▼

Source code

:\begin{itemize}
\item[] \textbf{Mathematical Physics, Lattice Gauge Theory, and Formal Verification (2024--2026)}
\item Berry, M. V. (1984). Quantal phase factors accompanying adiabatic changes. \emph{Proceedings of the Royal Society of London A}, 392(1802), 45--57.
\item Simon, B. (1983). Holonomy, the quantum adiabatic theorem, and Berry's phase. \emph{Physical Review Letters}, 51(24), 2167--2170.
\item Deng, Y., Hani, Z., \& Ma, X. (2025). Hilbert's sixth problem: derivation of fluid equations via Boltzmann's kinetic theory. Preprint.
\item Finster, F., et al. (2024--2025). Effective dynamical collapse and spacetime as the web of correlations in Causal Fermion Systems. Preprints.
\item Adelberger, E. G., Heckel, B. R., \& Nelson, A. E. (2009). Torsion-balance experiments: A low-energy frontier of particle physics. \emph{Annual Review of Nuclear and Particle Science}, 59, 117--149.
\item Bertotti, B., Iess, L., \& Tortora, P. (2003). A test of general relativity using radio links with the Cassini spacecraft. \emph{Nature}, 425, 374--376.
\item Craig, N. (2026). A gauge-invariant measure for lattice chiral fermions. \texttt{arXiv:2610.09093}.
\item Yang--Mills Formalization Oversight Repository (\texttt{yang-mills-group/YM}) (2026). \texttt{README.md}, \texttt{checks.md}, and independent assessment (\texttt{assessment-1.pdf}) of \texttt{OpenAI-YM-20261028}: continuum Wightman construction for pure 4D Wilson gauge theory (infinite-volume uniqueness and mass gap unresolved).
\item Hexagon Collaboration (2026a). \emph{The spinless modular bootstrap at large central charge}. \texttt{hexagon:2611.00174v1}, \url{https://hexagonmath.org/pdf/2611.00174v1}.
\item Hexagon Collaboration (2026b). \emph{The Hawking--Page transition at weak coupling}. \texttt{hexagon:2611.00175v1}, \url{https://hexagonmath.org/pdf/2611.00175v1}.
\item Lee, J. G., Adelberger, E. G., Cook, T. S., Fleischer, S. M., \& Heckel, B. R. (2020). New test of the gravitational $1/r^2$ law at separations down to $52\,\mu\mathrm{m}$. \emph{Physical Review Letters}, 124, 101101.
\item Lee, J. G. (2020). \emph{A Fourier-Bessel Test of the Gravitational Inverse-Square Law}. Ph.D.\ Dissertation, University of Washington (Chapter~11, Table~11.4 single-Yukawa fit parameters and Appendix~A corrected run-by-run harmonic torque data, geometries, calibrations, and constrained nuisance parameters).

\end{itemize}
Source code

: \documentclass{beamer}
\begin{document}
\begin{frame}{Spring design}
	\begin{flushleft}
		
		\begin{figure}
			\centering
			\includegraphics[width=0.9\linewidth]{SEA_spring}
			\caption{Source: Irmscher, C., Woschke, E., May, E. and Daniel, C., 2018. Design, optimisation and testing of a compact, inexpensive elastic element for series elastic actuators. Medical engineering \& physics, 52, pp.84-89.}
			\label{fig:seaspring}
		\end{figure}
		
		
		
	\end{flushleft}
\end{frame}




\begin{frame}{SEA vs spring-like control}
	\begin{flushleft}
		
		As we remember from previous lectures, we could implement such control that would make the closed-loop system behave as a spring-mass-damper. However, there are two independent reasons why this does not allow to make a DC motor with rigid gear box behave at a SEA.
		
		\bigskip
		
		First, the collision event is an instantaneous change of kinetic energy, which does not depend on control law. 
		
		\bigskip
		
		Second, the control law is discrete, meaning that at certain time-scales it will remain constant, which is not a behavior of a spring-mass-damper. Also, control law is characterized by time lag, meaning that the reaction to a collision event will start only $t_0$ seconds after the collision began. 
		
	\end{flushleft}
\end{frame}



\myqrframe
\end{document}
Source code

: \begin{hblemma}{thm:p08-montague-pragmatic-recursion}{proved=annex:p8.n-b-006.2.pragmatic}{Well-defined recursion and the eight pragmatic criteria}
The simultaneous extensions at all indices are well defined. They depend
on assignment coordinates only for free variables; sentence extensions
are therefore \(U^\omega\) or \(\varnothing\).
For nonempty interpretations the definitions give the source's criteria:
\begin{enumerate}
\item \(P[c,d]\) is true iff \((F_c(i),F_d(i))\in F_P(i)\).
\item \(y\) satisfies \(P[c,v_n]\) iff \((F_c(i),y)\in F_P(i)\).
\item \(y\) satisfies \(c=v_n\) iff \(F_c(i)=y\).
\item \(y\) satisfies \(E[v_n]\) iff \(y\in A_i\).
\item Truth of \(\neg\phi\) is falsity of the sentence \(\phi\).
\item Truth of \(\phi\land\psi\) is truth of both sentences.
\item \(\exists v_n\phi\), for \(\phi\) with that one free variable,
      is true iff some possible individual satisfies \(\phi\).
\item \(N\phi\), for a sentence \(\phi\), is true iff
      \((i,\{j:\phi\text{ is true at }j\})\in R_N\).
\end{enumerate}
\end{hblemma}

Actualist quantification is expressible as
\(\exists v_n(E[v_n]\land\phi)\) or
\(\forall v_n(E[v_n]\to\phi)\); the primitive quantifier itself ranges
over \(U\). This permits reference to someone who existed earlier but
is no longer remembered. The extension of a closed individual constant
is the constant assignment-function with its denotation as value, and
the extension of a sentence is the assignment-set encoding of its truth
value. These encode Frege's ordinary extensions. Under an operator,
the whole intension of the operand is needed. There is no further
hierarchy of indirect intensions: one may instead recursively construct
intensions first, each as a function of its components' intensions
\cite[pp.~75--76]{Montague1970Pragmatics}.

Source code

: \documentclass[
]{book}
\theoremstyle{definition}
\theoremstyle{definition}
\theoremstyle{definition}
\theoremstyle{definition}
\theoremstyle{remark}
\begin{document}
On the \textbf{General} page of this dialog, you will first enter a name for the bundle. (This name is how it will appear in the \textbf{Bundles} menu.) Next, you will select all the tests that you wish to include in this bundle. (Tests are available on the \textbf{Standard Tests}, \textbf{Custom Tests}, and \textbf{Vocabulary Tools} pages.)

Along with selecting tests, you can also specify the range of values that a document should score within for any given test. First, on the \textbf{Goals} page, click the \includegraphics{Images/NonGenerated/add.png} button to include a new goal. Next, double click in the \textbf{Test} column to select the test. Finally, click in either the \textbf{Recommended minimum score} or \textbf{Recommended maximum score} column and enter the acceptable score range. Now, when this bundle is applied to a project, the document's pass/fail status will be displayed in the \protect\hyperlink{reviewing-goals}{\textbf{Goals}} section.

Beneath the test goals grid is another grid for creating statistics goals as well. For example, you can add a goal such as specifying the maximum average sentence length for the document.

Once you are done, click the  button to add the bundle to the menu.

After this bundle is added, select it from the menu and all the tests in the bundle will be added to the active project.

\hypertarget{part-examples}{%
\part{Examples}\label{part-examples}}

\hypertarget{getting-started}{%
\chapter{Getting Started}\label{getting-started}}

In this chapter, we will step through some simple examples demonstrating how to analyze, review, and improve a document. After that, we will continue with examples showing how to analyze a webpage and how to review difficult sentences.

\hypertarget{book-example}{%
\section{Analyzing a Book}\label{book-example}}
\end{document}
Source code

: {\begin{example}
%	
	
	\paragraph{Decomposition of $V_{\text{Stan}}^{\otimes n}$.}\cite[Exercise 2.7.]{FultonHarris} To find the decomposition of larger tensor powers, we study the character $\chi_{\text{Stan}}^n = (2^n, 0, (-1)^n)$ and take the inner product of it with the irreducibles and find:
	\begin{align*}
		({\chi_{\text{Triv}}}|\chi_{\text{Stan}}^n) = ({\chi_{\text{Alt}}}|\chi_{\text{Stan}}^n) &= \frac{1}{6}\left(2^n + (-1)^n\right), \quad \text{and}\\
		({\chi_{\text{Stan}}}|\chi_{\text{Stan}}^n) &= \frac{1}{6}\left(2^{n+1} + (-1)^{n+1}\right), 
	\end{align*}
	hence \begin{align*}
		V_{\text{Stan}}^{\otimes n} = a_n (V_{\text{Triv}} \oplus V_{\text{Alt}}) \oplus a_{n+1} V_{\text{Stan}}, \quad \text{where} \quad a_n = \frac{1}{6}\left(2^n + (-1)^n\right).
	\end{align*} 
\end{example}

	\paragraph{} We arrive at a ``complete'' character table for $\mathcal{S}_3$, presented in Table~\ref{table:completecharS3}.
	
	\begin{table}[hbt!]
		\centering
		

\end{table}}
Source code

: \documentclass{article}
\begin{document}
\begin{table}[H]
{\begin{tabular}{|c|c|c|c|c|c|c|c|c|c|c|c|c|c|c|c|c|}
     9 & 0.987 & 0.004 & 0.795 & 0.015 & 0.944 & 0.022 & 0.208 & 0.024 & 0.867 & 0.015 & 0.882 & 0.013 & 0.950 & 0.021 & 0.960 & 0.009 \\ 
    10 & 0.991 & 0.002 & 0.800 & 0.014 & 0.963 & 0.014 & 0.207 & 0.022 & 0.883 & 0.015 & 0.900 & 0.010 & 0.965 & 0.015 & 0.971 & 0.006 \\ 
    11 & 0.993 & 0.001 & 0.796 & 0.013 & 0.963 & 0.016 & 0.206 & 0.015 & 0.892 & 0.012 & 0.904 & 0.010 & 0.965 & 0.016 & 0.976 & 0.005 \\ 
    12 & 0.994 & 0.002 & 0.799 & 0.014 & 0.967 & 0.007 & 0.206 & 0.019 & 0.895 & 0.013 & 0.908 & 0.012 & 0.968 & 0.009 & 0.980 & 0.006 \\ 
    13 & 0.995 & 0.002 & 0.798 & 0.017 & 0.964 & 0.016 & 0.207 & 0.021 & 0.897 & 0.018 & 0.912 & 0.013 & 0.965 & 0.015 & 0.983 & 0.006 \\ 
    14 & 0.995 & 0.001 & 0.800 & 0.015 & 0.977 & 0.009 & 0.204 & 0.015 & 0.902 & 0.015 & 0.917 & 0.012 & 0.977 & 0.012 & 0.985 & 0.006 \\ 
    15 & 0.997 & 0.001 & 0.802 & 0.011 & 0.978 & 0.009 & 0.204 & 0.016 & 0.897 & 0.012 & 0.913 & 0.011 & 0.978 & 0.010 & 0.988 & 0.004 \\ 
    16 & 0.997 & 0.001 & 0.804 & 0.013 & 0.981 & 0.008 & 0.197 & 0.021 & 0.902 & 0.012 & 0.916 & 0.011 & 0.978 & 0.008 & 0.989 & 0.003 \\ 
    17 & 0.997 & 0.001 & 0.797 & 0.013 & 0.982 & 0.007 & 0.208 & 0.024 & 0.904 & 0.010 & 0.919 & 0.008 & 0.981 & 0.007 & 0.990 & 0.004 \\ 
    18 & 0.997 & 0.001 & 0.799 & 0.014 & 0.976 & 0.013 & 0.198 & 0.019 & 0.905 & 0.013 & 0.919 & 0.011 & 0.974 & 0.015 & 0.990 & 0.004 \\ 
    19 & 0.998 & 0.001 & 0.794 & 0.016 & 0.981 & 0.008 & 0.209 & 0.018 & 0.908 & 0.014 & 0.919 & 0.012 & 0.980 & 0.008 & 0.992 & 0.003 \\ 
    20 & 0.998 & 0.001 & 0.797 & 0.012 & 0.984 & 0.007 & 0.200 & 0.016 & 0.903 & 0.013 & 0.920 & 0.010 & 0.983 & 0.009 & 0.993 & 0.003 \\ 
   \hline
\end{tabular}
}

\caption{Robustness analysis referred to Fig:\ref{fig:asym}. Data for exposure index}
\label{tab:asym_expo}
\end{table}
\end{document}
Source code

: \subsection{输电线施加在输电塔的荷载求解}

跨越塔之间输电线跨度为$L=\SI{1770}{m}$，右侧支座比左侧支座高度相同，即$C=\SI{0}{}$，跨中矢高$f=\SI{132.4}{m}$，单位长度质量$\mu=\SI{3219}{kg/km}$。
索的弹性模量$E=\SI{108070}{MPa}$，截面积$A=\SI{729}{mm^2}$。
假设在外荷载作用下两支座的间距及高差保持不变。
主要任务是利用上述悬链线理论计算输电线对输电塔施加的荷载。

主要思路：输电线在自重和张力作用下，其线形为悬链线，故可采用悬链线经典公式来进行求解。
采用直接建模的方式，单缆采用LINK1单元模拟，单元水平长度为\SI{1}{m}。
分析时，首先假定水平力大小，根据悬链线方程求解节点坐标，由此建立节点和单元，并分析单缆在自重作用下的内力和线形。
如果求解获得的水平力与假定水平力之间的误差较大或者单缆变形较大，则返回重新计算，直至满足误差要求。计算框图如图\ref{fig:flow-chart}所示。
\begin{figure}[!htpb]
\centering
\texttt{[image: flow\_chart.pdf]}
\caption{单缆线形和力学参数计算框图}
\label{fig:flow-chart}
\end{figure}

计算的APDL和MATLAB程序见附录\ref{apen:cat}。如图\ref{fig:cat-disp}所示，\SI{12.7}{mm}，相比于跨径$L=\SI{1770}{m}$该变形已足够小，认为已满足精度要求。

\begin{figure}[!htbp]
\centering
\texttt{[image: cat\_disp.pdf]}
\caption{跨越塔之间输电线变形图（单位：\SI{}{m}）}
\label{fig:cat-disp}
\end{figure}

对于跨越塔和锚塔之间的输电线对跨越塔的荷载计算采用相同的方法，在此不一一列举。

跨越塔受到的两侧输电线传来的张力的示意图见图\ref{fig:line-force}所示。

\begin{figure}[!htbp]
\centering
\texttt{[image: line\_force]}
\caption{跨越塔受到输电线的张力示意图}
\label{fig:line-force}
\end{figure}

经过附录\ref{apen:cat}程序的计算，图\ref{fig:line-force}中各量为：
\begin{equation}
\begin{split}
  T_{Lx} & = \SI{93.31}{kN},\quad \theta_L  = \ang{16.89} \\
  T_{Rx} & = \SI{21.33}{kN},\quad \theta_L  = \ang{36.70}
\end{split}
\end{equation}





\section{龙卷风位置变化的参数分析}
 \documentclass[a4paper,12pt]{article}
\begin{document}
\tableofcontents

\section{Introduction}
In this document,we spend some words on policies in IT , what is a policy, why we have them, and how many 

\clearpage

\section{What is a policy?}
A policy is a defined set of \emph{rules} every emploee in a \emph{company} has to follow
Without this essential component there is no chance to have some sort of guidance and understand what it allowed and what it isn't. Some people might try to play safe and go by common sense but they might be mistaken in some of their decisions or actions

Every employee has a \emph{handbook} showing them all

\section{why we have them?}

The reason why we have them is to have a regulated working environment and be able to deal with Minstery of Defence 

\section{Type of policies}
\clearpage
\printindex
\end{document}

▲

## WHAT YOU WILL DO
In the entries above, restate word for word the lines between the one holding "To find the" and the one holding "9 & 0.987 &", inclusive, and nothing besides.

## WRITTEN ANSWER
	\paragraph{Decomposition of $V_{\text{Stan}}^{\otimes n}$.}\cite[Exercise 2.7.]{FultonHarris} To find the decomposition of larger tensor powers, we study the character $\chi_{\text{Stan}}^n = (2^n, 0, (-1)^n)$ and take the inner product of it with the irreducibles and find:
	\begin{align*}
		({\chi_{\text{Triv}}}|\chi_{\text{Stan}}^n) = ({\chi_{\text{Alt}}}|\chi_{\text{Stan}}^n) &= \frac{1}{6}\left(2^n + (-1)^n\right), \quad \text{and}\\
		({\chi_{\text{Stan}}}|\chi_{\text{Stan}}^n) &= \frac{1}{6}\left(2^{n+1} + (-1)^{n+1}\right), 
	\end{align*}
	hence \begin{align*}
		V_{\text{Stan}}^{\otimes n} = a_n (V_{\text{Triv}} \oplus V_{\text{Alt}}) \oplus a_{n+1} V_{\text{Stan}}, \quad \text{where} \quad a_n = \frac{1}{6}\left(2^n + (-1)^n\right).
	\end{align*} 
\end{example}

	\paragraph{} We arrive at a ``complete'' character table for $\mathcal{S}_3$, presented in Table~\ref{table:completecharS3}.
	
	\begin{table}[hbt!]
		\centering
		

\end{table}}
Source code

: \documentclass{article}
\begin{document}
\begin{table}[H]
{\begin{tabular}{|c|c|c|c|c|c|c|c|c|c|c|c|c|c|c|c|c|}
     9 & 0.987 & 0.004 & 0.795 & 0.015 & 0.944 & 0.022 & 0.208 & 0.024 & 0.867 & 0.015 & 0.882 & 0.013 & 0.950 & 0.021 & 0.960 & 0.009 \\ 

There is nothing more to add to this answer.